- _WORK ORDER_: Nothing in the records should differ when they are repeated. Restate them word for word.

[Saved data entries]

■ ■ ■

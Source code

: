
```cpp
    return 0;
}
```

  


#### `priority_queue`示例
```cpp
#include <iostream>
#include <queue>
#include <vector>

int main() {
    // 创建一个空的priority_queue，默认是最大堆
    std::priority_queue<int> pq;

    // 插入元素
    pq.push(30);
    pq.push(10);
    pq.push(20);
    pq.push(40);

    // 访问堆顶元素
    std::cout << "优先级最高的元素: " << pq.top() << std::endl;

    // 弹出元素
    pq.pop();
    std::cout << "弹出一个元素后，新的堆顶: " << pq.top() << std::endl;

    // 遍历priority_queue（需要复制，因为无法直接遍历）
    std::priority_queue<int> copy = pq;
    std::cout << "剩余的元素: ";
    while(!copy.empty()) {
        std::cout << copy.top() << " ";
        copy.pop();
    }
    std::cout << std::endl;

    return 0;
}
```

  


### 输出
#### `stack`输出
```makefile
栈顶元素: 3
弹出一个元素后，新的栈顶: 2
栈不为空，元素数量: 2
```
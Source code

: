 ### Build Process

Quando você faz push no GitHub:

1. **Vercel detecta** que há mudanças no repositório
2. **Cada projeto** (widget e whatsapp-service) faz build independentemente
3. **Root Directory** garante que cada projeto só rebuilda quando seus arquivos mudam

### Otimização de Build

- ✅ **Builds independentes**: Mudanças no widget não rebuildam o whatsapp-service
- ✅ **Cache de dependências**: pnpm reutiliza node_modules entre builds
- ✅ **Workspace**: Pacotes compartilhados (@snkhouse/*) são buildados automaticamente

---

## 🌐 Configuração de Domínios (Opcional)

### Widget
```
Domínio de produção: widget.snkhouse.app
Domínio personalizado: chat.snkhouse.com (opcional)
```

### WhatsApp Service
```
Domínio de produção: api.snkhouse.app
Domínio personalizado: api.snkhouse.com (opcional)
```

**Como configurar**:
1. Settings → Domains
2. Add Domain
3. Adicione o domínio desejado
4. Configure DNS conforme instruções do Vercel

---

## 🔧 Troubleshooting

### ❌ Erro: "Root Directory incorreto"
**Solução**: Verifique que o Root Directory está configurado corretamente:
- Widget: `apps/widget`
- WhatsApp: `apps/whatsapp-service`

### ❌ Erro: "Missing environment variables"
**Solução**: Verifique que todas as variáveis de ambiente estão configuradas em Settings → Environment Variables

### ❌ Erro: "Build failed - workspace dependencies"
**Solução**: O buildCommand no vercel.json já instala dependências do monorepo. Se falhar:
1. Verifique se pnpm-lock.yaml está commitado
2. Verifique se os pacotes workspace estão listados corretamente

■ ■ ■

- _SOLUTION BELOW_:
Source code

:
```cpp
    return 0;
}
```

  


#### `priority_queue`示例
```cpp
#include <iostream>
#include <queue>
#include <vector>

int main() {
    // 创建一个空的priority_queue，默认是最大堆
    std::priority_queue<int> pq;

    // 插入元素
    pq.push(30);
    pq.push(10);
    pq.push(20);
    pq.push(40);

    // 访问堆顶元素
    std::cout << "优先级最高的元素: " << pq.top() << std::endl;

    // 弹出元素
    pq.pop();
    std::cout << "弹出一个元素后，新的堆顶: " << pq.top() << std::endl;

    // 遍历priority_queue（需要复制，因为无法直接遍历）
    std::priority_queue<int> copy = pq;
    std::cout << "剩余的元素: ";
    while(!copy.empty()) {
        std::cout << copy.top() << " ";
        copy.pop();
    }
    std::cout << std::endl;

    return 0;
}
```

  


### 输出
#### `stack`输出
```makefile
栈顶元素: 3
弹出一个元素后，新的栈顶: 2
栈不为空，元素数量: 2
```
Source code

: ### Build Process

Quando você faz push no GitHub:

1. **Vercel detecta** que há mudanças no repositório
2. **Cada projeto** (widget e whatsapp-service) faz build independentemente
3. **Root Directory** garante que cada projeto só rebuilda quando seus arquivos mudam

### Otimização de Build

- ✅ **Builds independentes**: Mudanças no widget não rebuildam o whatsapp-service
- ✅ **Cache de dependências**: pnpm reutiliza node_modules entre builds
- ✅ **Workspace**: Pacotes compartilhados (@snkhouse/*) são buildados automaticamente

---

## 🌐 Configuração de Domínios (Opcional)

### Widget
```
Domínio de produção: widget.snkhouse.app
Domínio personalizado: chat.snkhouse.com (opcional)
```

### WhatsApp Service
```
Domínio de produção: api.snkhouse.app
Domínio personalizado: api.snkhouse.com (opcional)
```

**Como configurar**:
1. Settings → Domains
2. Add Domain
3. Adicione o domínio desejado
4. Configure DNS conforme instruções do Vercel

---

## 🔧 Troubleshooting

### ❌ Erro: "Root Directory incorreto"
**Solução**: Verifique que o Root Directory está configurado corretamente:
- Widget: `apps/widget`
- WhatsApp: `apps/whatsapp-service`

### ❌ Erro: "Missing environment variables"
**Solução**: Verifique que todas as variáveis de ambiente estão configuradas em Settings → Environment Variables

### ❌ Erro: "Build failed - workspace dependencies"
**Solução**: O buildCommand no vercel.json já instala dependências do monorepo. Se falhar:
1. Verifique se pnpm-lock.yaml está commitado
2. Verifique se os pacotes workspace estão listados corretamente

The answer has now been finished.